Problem description: Using the entries below, copy out all lines where "must" is found.

Saved data entries:

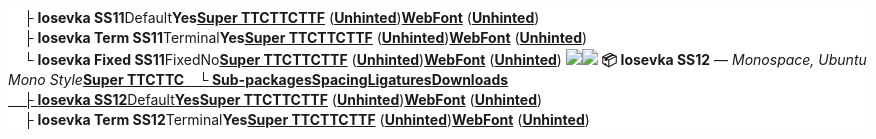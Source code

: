 <tr><td>&nbsp;&nbsp;&nbsp;&nbsp;├&nbsp;<b>Iosevka SS11</b></td><td>Default</td><td><b>Yes</b></td><td><b><a href="https://github.com/be5invis/Iosevka/releases/download/v31.7.0/SuperTTC-SGr-IosevkaSS11-31.7.0.zip">Super TTC</a></b></td><td><b><a href="https://github.com/be5invis/Iosevka/releases/download/v31.7.0/PkgTTC-SGr-IosevkaSS11-31.7.0.zip">TTC</a></b></td><td><b><a href="https://github.com/be5invis/Iosevka/releases/download/v31.7.0/PkgTTF-IosevkaSS11-31.7.0.zip">TTF</a></b>&nbsp;(<b><a href="https://github.com/be5invis/Iosevka/releases/download/v31.7.0/PkgTTF-Unhinted-IosevkaSS11-31.7.0.zip">Unhinted</a></b>)</td><td><b><a href="https://github.com/be5invis/Iosevka/releases/download/v31.7.0/PkgWebFont-IosevkaSS11-31.7.0.zip">WebFont</a></b>&nbsp;(<b><a href="https://github.com/be5invis/Iosevka/releases/download/v31.7.0/PkgWebFont-Unhinted-IosevkaSS11-31.7.0.zip">Unhinted</a></b>)</td></tr>
<tr><td>&nbsp;&nbsp;&nbsp;&nbsp;├&nbsp;<b>Iosevka Term SS11</b></td><td>Terminal</td><td><b>Yes</b></td><td><b><a href="https://github.com/be5invis/Iosevka/releases/download/v31.7.0/SuperTTC-SGr-IosevkaTermSS11-31.7.0.zip">Super TTC</a></b></td><td><b><a href="https://github.com/be5invis/Iosevka/releases/download/v31.7.0/PkgTTC-SGr-IosevkaTermSS11-31.7.0.zip">TTC</a></b></td><td><b><a href="https://github.com/be5invis/Iosevka/releases/download/v31.7.0/PkgTTF-IosevkaTermSS11-31.7.0.zip">TTF</a></b>&nbsp;(<b><a href="https://github.com/be5invis/Iosevka/releases/download/v31.7.0/PkgTTF-Unhinted-IosevkaTermSS11-31.7.0.zip">Unhinted</a></b>)</td><td><b><a href="https://github.com/be5invis/Iosevka/releases/download/v31.7.0/PkgWebFont-IosevkaTermSS11-31.7.0.zip">WebFont</a></b>&nbsp;(<b><a href="https://github.com/be5invis/Iosevka/releases/download/v31.7.0/PkgWebFont-Unhinted-IosevkaTermSS11-31.7.0.zip">Unhinted</a></b>)</td></tr>
<tr><td>&nbsp;&nbsp;&nbsp;&nbsp;└&nbsp;<b>Iosevka Fixed SS11</b></td><td>Fixed</td><td>No</td><td><b><a href="https://github.com/be5invis/Iosevka/releases/download/v31.7.0/SuperTTC-SGr-IosevkaFixedSS11-31.7.0.zip">Super TTC</a></b></td><td><b><a href="https://github.com/be5invis/Iosevka/releases/download/v31.7.0/PkgTTC-SGr-IosevkaFixedSS11-31.7.0.zip">TTC</a></b></td><td><b><a href="https://github.com/be5invis/Iosevka/releases/download/v31.7.0/PkgTTF-IosevkaFixedSS11-31.7.0.zip">TTF</a></b>&nbsp;(<b><a href="https://github.com/be5invis/Iosevka/releases/download/v31.7.0/PkgTTF-Unhinted-IosevkaFixedSS11-31.7.0.zip">Unhinted</a></b>)</td><td><b><a href="https://github.com/be5invis/Iosevka/releases/download/v31.7.0/PkgWebFont-IosevkaFixedSS11-31.7.0.zip">WebFont</a></b>&nbsp;(<b><a href="https://github.com/be5invis/Iosevka/releases/download/v31.7.0/PkgWebFont-Unhinted-IosevkaFixedSS11-31.7.0.zip">Unhinted</a></b>)</td></tr>
<tr><td colspan="8"><img src="https://raw.githubusercontent.com/be5invis/Iosevka/v31.7.0/images/package-sample-IosevkaSS11.light.svg#gh-light-mode-only"/><img src="https://raw.githubusercontent.com/be5invis/Iosevka/v31.7.0/images/package-sample-IosevkaSS11.dark.svg#gh-dark-mode-only"/></td></tr>
<tr><td colspan="3"><b>&#x1F4E6; Iosevka SS12</b> — <i>Monospace, Ubuntu Mono Style</i></td><td><b><a href="https://github.com/be5invis/Iosevka/releases/download/v31.7.0/SuperTTC-IosevkaSS12-31.7.0.zip">Super TTC</b></td><td><b><a href="https://github.com/be5invis/Iosevka/releases/download/v31.7.0/PkgTTC-IosevkaSS12-31.7.0.zip">TTC</b></td><td colspan="2">&nbsp;</td></tr>
<tr><td><b>&nbsp;&nbsp;└ Sub-packages</b></td><td><b>Spacing</b></td><td><b>Ligatures</b></td><td colspan="4"><b>Downloads</b></td></tr>
<tr><td>&nbsp;&nbsp;&nbsp;&nbsp;├&nbsp;<b>Iosevka SS12</b></td><td>Default</td><td><b>Yes</b></td><td><b><a href="https://github.com/be5invis/Iosevka/releases/download/v31.7.0/SuperTTC-SGr-IosevkaSS12-31.7.0.zip">Super TTC</a></b></td><td><b><a href="https://github.com/be5invis/Iosevka/releases/download/v31.7.0/PkgTTC-SGr-IosevkaSS12-31.7.0.zip">TTC</a></b></td><td><b><a href="https://github.com/be5invis/Iosevka/releases/download/v31.7.0/PkgTTF-IosevkaSS12-31.7.0.zip">TTF</a></b>&nbsp;(<b><a href="https://github.com/be5invis/Iosevka/releases/download/v31.7.0/PkgTTF-Unhinted-IosevkaSS12-31.7.0.zip">Unhinted</a></b>)</td><td><b><a href="https://github.com/be5invis/Iosevka/releases/download/v31.7.0/PkgWebFont-IosevkaSS12-31.7.0.zip">WebFont</a></b>&nbsp;(<b><a href="https://github.com/be5invis/Iosevka/releases/download/v31.7.0/PkgWebFont-Unhinted-IosevkaSS12-31.7.0.zip">Unhinted</a></b>)</td></tr>
<tr><td>&nbsp;&nbsp;&nbsp;&nbsp;├&nbsp;<b>Iosevka Term SS12</b></td><td>Terminal</td><td><b>Yes</b></td><td><b><a href="https://github.com/be5invis/Iosevka/releases/download/v31.7.0/SuperTTC-SGr-IosevkaTermSS12-31.7.0.zip">Super TTC</a></b></td><td><b><a href="https://github.com/be5invis/Iosevka/releases/download/v31.7.0/PkgTTC-SGr-IosevkaTermSS12-31.7.0.zip">TTC</a></b></td><td><b><a href="https://github.com/be5invis/Iosevka/releases/download/v31.7.0/PkgTTF-IosevkaTermSS12-31.7.0.zip">TTF</a></b>&nbsp;(<b><a href="https://github.com/be5invis/Iosevka/releases/download/v31.7.0/PkgTTF-Unhinted-IosevkaTermSS12-31.7.0.zip">Unhinted</a></b>)</td><td><b><a href="https://github.com/be5invis/Iosevka/releases/download/v31.7.0/PkgWebFont-IosevkaTermSS12-31.7.0.zip">WebFont</a></b>&nbsp;(<b><a href="https://github.com/be5invis/Iosevka/releases/download/v31.7.0/PkgWebFont-Unhinted-IosevkaTermSS12-31.7.0.zip">Unhinted</a></b>)</td></tr>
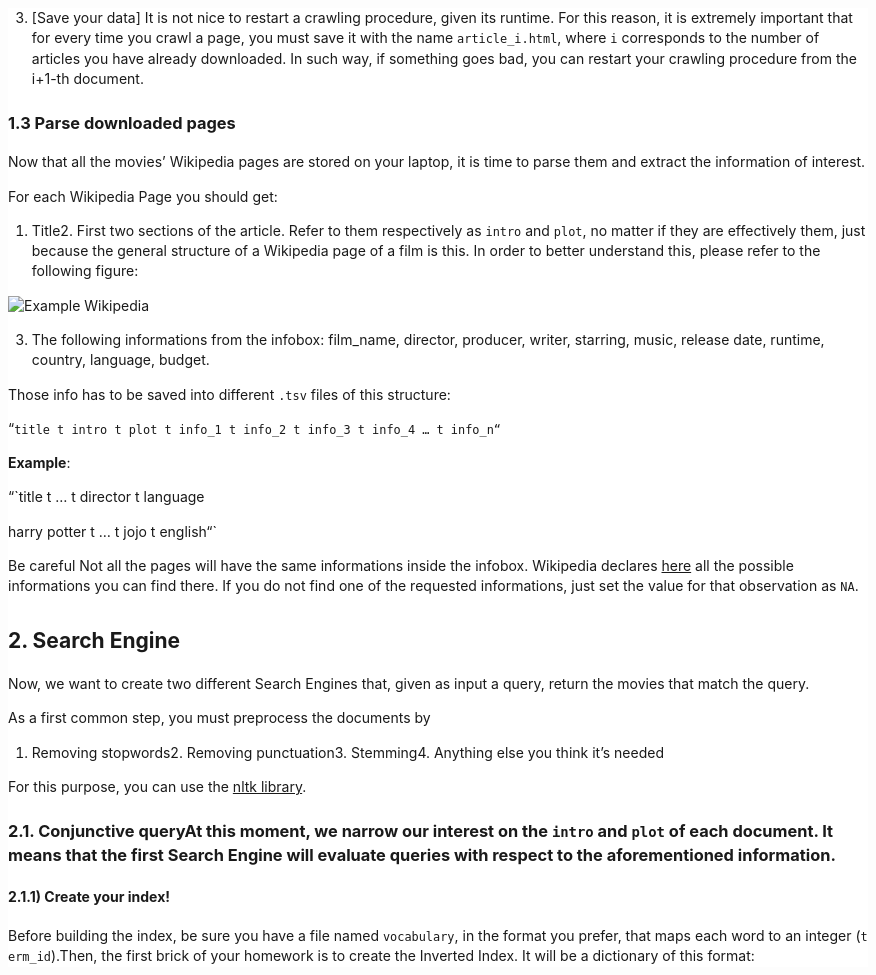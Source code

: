 3. [Save your data] It is not nice to restart a crawling procedure, given its runtime. For this reason, it is extremely important that for every time you crawl a page, you must save it with the name `article_i.html`, where `i` corresponds to the number of articles you have already downloaded. In such way, if something goes bad, you can restart your crawling procedure from the i+1-th document.

### 1.3 Parse downloaded pages

Now that all the movies’ Wikipedia pages are stored on your laptop, it is time to parse them and extract the information of interest.

For each Wikipedia Page you should get:

1. Title2. First two sections of the article. Refer to them respectively as `intro` and `plot`, no matter if they are effectively them, just because the general structure of a Wikipedia page of a film is this. In order to better understand this, please refer to the following figure:

![Example Wikipedia](/2019/Homework_3/wikipedia.png)

3. The following informations from the infobox: film_name, director, producer, writer, starring, music, release date, runtime, country, language, budget.

Those info has to be saved into different `.tsv` files of this structure:

“`title t intro t plot t info_1 t info_2 t info_3 t info_4 … t info_n“`

__Example__:

“`title t … t director t language

harry potter t … t jojo t english“`

Be careful Not all the pages will have the same informations inside the infobox. Wikipedia declares [here](https://en.wikipedia.org/wiki/Template:Infobox_film) all the possible informations you can find there. If you do not find one of the requested informations, just set the value for that observation as `NA`.

## 2. Search Engine

Now, we want to create two different Search Engines that, given as input a query, return the movies that match the query.

As a first common step, you must preprocess the documents by

1. Removing stopwords2. Removing punctuation3. Stemming4. Anything else you think it’s needed

For this purpose, you can use the [nltk library](https://www.nltk.org/).

### 2.1. Conjunctive queryAt this moment, we narrow our interest on the `intro` and `plot` of each document. It means that the first Search Engine will evaluate queries with respect to the aforementioned information.

#### 2.1.1) Create your index!

Before building the index, be sure you have a file named `vocabulary`, in the format you prefer, that maps each word to an integer (`term_id`).Then, the first brick of your homework is to create the Inverted Index. It will be a dictionary of this format:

Result for this exercise:
: 3. [Save your data] It is not nice to restart a crawling procedure, given its runtime. For this reason, it is extremely important that for every time you crawl a page, you must save it with the name `article_i.html`, where `i` corresponds to the number of articles you have already downloaded. In such way, if something goes bad, you can restart your crawling procedure from the i+1-th document.
As a first common step, you must preprocess the documents by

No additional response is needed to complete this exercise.